A myofiber of skeletal muscle is composed of myofibrils, sarcolemma (plasma membrane), and constameres, which anchor the myofibrils to the sarcolemma. Achvillin is a recently identified F-actin binding muscle protein, co-isolates with dystrophin and caveolin-3 in low-density sarcolemma of striated muscle, and colocalizes with dystrophin at costameres, the specialized adhesion sites in muscle. Archvillin also binds to nebulin and localizes at myofibrillar Z-discs, the lateral boundaries of the sarcomere in muscle. However other roles of archvillin on the dynamics of myofibrillogenesis remain to be defined. The goal of this study is, by using siRNA-mediated gene silencing technique, to investigate the effect of archvillin on the dynamics of myofibrillogenesis in cell culture of a mouse skeletal myogenic cell line (C2C12), where presumptive myoblasts withdraw from the cell cycle, fuse, undergo de novo myofibrillogenesis, and differentiate into mature myotubes. The roles of archvillin in the assembly and maintenance of myofibril and during the progression of myofibrillogenesis induced in skeletal myoblast following gene silencing in the cell culture were investigated. Fluorescence microscopy demonstrated that the distribution of archvillin was changed along the course of myofibril assembly with nebulin, vinculin and F-actin and then located at Z-lines with nebulin. Fluorescence microscopy demonstrated that knockdown of mouse archvillin expression led to an impaired assembly of new myofibrillar clusters and delayed fusion and myofibrillogenesis although the mouse archvillin siRNA did not affect those expressions of archvillin binding proteins, such as nebulin and F-actin.
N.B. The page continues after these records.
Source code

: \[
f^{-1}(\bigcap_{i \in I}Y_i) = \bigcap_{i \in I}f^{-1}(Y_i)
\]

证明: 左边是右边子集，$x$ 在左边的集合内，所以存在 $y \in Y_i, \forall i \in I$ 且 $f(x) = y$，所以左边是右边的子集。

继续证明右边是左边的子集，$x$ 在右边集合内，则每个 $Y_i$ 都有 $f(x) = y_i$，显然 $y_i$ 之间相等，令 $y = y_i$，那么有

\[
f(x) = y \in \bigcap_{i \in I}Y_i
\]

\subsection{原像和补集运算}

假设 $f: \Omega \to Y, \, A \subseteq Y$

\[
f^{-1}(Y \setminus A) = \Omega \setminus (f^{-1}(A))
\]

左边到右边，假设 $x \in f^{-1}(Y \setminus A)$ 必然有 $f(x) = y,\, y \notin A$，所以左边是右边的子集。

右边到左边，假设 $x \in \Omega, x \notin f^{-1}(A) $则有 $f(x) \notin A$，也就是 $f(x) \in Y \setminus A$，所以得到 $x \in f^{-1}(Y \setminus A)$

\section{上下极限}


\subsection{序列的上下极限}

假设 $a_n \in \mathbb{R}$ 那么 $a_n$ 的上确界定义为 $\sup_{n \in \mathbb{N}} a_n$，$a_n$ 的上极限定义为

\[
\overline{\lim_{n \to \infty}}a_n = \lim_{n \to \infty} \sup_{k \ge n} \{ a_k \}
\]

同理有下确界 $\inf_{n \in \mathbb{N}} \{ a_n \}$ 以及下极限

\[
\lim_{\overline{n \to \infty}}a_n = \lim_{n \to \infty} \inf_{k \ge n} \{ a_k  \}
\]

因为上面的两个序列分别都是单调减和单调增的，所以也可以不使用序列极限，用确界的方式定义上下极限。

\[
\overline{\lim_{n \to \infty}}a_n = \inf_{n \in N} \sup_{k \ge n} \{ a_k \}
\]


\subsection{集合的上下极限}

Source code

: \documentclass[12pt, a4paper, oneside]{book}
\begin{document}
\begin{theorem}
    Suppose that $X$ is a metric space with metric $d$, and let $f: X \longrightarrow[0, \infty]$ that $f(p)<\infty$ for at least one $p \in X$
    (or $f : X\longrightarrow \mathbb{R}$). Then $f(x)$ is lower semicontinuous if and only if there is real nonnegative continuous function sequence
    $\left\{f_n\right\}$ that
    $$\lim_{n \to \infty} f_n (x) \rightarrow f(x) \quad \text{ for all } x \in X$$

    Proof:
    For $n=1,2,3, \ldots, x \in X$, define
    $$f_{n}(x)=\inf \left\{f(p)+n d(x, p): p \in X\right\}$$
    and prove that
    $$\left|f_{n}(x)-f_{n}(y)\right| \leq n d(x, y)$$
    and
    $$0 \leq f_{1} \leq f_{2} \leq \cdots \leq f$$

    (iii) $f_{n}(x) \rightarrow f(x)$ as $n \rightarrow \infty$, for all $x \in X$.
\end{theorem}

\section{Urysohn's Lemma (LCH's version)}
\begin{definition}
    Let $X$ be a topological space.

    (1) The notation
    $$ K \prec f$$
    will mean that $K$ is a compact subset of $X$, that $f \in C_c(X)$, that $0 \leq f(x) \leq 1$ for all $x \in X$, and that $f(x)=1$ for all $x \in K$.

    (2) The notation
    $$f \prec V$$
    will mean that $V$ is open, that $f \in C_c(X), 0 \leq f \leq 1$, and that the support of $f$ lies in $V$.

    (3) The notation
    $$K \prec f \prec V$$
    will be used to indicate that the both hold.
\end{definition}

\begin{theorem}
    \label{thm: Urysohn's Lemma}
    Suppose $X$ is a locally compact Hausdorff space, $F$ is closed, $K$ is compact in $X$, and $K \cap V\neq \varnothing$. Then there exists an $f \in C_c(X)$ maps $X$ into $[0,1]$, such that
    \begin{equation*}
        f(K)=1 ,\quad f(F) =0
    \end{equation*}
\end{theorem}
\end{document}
This result is corresponded with that of RT-PCR and western blots. When the perturbed archvillin was rescued by co-transfection with GFP or Red tagged human archvillin construct, the inhibited cell fusion and myotube formation was recovered. By using siRNA technique, archvillin was found to be involved in early stage of myofibrillogenesis. Therefore, the current data suggest the idea that archvillin plays critical roles on cell fusion and dynamic myofibril assembly.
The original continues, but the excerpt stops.